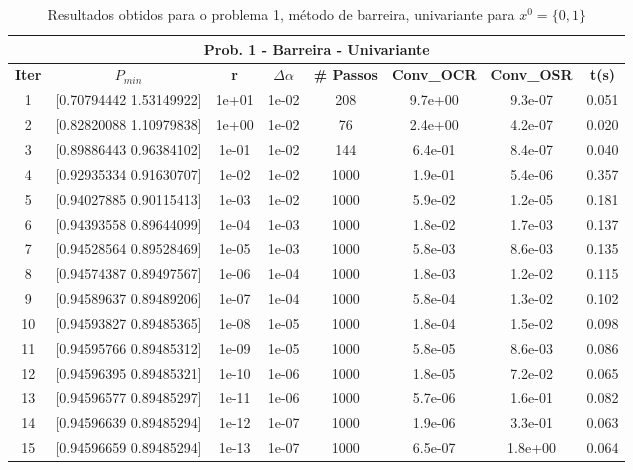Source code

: \documentclass[10pt, a4paper]{article}
\begin{document}
\vspace{5mm}
\begin{table}[H]
  \begin{center}
    \begin{tabular}{c|c|c|c|c|c|c|c}
      \multicolumn{8}{c}{\textbf{Prob. 1 - Barreira - Univariante}}\\
      \hline
      \textbf{Iter} & \textbf{$P_{min}$} & \textbf{r} & $\Delta \alpha$ &\textbf{\# Passos} & \textbf{Conv\_OCR} & \textbf{Conv\_OSR} & \textbf{t(s)}\\
      \hline
        1& [0.70794442 1.53149922]& 1e+01& 1e-02 &208& 9.7e+00& 9.3e-07& 0.051    \\
        2& [0.82820088 1.10979838]& 1e+00& 1e-02 &76& 2.4e+00& 4.2e-07& 0.020\\
        3& [0.89886443 0.96384102]& 1e-01& 1e-02 &144& 6.4e-01& 8.4e-07& 0.040\\
        4& [0.92935334 0.91630707]& 1e-02& 1e-02 &1000& 1.9e-01& 5.4e-06& 0.357\\
        5& [0.94027885 0.90115413]& 1e-03& 1e-02 &1000& 5.9e-02& 1.2e-05& 0.181\\
        6& [0.94393558 0.89644099]& 1e-04& 1e-03 &1000& 1.8e-02& 1.7e-03& 0.137\\
        7& [0.94528564 0.89528469]& 1e-05& 1e-03 &1000& 5.8e-03& 8.6e-03& 0.135\\
        8& [0.94574387 0.89497567]& 1e-06& 1e-04 &1000& 1.8e-03& 1.2e-02& 0.115\\
        9& [0.94589637 0.89489206]& 1e-07& 1e-04 &1000& 5.8e-04& 1.3e-02& 0.102\\
        10& [0.94593827 0.89485365]& 1e-08& 1e-05 &1000& 1.8e-04& 1.5e-02& 0.098\\
        11& [0.94595766 0.89485312]& 1e-09& 1e-05 &1000& 5.8e-05& 8.6e-03& 0.086\\
        12& [0.94596395 0.89485321]& 1e-10& 1e-06 &1000& 1.8e-05& 7.2e-02& 0.065\\
        13& [0.94596577 0.89485297]& 1e-11& 1e-06 &1000& 5.7e-06& 1.6e-01& 0.082\\
        14& [0.94596639 0.89485294]& 1e-12& 1e-07 &1000& 1.9e-06& 3.3e-01& 0.063\\
        15& [0.94596659 0.89485294]& 1e-13& 1e-07 &1000& 6.5e-07& 1.8e+00& 0.064\\
    \end{tabular}
  \end{center}
  \caption{Resultados obtidos para o problema 1, método de barreira, univariante para $x^0=\{0,1\}$}
\end{table}
\end{document}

* _To do_:
Each record is to be restated word for word; no picture goes in.

* _Task answer_:
Source code

: \documentclass[10pt, a4paper]{article}
\begin{document}
\vspace{5mm}
\begin{table}[H]
  \begin{center}
    \begin{tabular}{c|c|c|c|c|c|c|c}
      \multicolumn{8}{c}{\textbf{Prob. 1 - Barreira - Univariante}}\\
      \hline
      \textbf{Iter} & \textbf{$P_{min}$} & \textbf{r} & $\Delta \alpha$ &\textbf{\# Passos} & \textbf{Conv\_OCR} & \textbf{Conv\_OSR} & \textbf{t(s)}\\
      \hline
        1& [0.70794442 1.53149922]& 1e+01& 1e-02 &208& 9.7e+00& 9.3e-07& 0.051    \\
        2& [0.82820088 1.10979838]& 1e+00& 1e-02 &76& 2.4e+00& 4.2e-07& 0.020\\
        3& [0.89886443 0.96384102]& 1e-01& 1e-02 &144& 6.4e-01& 8.4e-07& 0.040\\
        4& [0.92935334 0.91630707]& 1e-02& 1e-02 &1000& 1.9e-01& 5.4e-06& 0.357\\
        5& [0.94027885 0.90115413]& 1e-03& 1e-02 &1000& 5.9e-02& 1.2e-05& 0.181\\
        6& [0.94393558 0.89644099]& 1e-04& 1e-03 &1000& 1.8e-02& 1.7e-03& 0.137\\
        7& [0.94528564 0.89528469]& 1e-05& 1e-03 &1000& 5.8e-03& 8.6e-03& 0.135\\
        8& [0.94574387 0.89497567]& 1e-06& 1e-04 &1000& 1.8e-03& 1.2e-02& 0.115\\
        9& [0.94589637 0.89489206]& 1e-07& 1e-04 &1000& 5.8e-04& 1.3e-02& 0.102\\
        10& [0.94593827 0.89485365]& 1e-08& 1e-05 &1000& 1.8e-04& 1.5e-02& 0.098\\
        11& [0.94595766 0.89485312]& 1e-09& 1e-05 &1000& 5.8e-05& 8.6e-03& 0.086\\
        12& [0.94596395 0.89485321]& 1e-10& 1e-06 &1000& 1.8e-05& 7.2e-02& 0.065\\
        13& [0.94596577 0.89485297]& 1e-11& 1e-06 &1000& 5.7e-06& 1.6e-01& 0.082\\
        14& [0.94596639 0.89485294]& 1e-12& 1e-07 &1000& 1.9e-06& 3.3e-01& 0.063\\
        15& [0.94596659 0.89485294]& 1e-13& 1e-07 &1000& 6.5e-07& 1.8e+00& 0.064\\
    \end{tabular}
  \end{center}
  \caption{Resultados obtidos para o problema 1, método de barreira, univariante para $x^0=\{0,1\}$}
\end{table}
\end{document}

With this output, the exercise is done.